Burada vurgulamak istediğim husus, ABD’nin küresel düzeyde kurmaya çalıştığı ‘şantaj rejimi’nin bir yönüyle içe dönük de işlediğidir.
Neo-Con, Evanjelist, İsrail konsorsiyumunun eylem planını hayata geçiren iki isim olan Trump ve Netanyahu da aynı zamanda kendi siyasi istikballerini kurtarmaya çalışıyorlar. Biri azil süreciyle, diğeri yolsuzluk davalarıyla uğraşıyor.
Acaba onlar da bu ‘şantaj rejimi’nin bir parçası olarak hizada mı tutulmaya çalışılıyor?
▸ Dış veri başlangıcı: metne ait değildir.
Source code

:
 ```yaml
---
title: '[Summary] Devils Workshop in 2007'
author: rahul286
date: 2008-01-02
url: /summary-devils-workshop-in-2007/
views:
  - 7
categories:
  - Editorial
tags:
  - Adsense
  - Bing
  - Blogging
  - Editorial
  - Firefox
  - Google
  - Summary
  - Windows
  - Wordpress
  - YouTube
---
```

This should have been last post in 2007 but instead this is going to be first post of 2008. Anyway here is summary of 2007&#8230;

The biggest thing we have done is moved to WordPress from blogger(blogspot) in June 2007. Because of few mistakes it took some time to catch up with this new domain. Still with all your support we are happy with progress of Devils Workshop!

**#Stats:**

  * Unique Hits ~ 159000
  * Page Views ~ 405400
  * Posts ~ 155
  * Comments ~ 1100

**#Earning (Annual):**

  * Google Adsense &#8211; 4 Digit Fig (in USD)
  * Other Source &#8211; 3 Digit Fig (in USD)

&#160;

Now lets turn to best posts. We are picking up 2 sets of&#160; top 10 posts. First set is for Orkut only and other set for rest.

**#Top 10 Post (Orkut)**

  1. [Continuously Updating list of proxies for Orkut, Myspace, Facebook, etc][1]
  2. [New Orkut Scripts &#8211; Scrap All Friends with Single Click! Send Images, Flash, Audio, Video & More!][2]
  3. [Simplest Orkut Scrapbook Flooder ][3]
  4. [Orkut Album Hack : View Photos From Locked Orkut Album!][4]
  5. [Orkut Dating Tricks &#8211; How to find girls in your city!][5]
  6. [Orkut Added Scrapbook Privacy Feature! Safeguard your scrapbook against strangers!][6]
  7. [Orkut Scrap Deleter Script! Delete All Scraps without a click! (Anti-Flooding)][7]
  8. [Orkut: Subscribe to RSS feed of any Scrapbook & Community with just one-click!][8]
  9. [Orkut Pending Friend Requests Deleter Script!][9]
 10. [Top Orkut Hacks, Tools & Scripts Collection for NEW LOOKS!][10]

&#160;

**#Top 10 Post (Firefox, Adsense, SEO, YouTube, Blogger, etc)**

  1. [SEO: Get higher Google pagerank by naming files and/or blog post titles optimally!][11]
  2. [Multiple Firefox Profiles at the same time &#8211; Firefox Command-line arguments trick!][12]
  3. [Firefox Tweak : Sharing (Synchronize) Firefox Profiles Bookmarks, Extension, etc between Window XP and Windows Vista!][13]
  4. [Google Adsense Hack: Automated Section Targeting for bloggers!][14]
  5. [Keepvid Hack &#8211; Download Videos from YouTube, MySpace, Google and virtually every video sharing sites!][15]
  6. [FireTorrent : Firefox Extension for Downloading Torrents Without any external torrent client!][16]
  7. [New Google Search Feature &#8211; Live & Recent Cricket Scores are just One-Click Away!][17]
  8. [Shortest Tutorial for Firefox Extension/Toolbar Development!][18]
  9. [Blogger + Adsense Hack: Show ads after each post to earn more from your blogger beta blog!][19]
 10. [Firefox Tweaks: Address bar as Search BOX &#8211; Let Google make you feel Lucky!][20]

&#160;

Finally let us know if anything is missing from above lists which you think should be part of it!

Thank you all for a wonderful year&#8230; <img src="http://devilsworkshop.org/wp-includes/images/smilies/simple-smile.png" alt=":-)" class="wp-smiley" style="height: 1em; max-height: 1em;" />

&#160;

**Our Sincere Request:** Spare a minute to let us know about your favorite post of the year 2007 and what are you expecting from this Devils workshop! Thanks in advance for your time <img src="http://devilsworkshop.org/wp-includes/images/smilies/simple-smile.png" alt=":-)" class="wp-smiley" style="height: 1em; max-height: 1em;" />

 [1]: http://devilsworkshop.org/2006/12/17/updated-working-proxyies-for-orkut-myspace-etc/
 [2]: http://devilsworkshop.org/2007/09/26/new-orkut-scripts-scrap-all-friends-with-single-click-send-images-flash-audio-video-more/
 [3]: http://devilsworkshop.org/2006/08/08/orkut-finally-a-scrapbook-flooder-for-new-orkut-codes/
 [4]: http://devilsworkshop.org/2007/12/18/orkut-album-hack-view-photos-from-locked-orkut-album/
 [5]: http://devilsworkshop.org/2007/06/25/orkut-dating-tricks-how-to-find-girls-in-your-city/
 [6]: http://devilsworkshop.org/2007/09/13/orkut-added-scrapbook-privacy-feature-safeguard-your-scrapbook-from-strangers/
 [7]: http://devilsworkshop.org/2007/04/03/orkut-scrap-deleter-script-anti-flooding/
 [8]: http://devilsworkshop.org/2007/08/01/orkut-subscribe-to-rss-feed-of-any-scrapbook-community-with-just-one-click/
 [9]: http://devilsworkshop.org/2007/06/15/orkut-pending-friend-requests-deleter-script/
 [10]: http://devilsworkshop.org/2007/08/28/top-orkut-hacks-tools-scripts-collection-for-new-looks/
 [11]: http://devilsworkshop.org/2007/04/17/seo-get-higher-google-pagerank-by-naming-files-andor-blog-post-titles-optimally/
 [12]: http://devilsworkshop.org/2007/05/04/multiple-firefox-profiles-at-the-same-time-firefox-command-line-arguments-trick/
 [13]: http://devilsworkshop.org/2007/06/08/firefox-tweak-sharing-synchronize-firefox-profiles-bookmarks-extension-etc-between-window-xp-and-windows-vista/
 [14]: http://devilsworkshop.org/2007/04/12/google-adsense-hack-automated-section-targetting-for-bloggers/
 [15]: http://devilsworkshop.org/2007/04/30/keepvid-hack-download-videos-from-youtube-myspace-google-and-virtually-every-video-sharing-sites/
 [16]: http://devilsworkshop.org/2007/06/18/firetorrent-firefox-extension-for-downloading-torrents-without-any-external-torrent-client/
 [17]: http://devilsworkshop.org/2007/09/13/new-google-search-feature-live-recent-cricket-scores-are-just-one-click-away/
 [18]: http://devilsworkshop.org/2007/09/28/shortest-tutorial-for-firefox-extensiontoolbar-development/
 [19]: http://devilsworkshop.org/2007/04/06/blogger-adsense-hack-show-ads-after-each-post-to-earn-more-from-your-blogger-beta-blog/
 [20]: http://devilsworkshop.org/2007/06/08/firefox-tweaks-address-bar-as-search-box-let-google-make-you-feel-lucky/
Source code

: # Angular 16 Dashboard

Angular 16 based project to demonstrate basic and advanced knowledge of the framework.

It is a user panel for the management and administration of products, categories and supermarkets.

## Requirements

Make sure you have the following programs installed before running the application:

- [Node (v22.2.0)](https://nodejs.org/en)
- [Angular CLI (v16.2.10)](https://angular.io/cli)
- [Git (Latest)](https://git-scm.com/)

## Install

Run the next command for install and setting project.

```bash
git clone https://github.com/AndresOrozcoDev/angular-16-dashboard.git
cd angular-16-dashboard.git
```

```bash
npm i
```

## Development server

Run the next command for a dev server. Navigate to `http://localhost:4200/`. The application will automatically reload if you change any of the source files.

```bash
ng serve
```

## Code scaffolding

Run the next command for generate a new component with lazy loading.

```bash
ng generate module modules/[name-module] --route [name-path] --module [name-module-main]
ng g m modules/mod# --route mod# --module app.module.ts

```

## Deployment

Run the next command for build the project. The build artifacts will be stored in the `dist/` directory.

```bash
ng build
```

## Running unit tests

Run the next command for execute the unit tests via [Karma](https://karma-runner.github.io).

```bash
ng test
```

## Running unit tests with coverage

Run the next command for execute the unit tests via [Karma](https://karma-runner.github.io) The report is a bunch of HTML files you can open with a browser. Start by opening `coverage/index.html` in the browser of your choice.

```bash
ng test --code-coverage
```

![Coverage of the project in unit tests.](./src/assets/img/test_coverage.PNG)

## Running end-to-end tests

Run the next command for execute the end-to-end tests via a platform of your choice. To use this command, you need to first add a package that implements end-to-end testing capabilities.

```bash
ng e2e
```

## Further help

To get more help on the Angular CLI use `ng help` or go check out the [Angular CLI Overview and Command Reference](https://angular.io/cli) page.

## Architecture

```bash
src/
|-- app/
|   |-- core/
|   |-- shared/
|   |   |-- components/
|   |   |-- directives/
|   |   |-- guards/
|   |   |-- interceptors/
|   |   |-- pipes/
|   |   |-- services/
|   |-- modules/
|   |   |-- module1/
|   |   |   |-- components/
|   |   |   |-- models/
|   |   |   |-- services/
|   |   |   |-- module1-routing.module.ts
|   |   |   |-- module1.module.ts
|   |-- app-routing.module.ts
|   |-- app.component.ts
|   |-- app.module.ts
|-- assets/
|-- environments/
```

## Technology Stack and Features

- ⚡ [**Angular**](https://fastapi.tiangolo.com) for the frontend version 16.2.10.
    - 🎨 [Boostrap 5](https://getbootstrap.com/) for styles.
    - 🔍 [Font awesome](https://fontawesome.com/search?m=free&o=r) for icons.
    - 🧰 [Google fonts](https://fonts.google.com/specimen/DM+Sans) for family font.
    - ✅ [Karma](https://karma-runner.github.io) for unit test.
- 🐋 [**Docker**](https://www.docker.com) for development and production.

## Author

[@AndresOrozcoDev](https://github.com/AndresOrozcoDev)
Gönüllü olarak bu işe çok yatkın olduklarında şüphe yok ama bir el onları da tartışmalı halde tutarak daha fazla motive ediyor olabilir.
15 Ağustos 2018’taki yazımda, “Acaba dünyaya tehditler yağdıran ABD Başkanı’nın kendisi de tehdit altında mı? Pragmatist bir iş adamının bu kadar ‘misyoner’ olması akla yakın görünmüyor. Acaba neoconlar ve evanjelistler Trump’ı böyle bir yaklaşıma mı zorluyorlar?” demiştim.
Trump’ın hem aileden gelen baskı hem de siyasi hesaplar sebebiyle bu işe zaten çok elverişli olduğu söylenebilir. Ancak şer cephesinin kendi kullandıkları adamları da istim üstünde tutmaya çalışması pekâlâ mümkündür.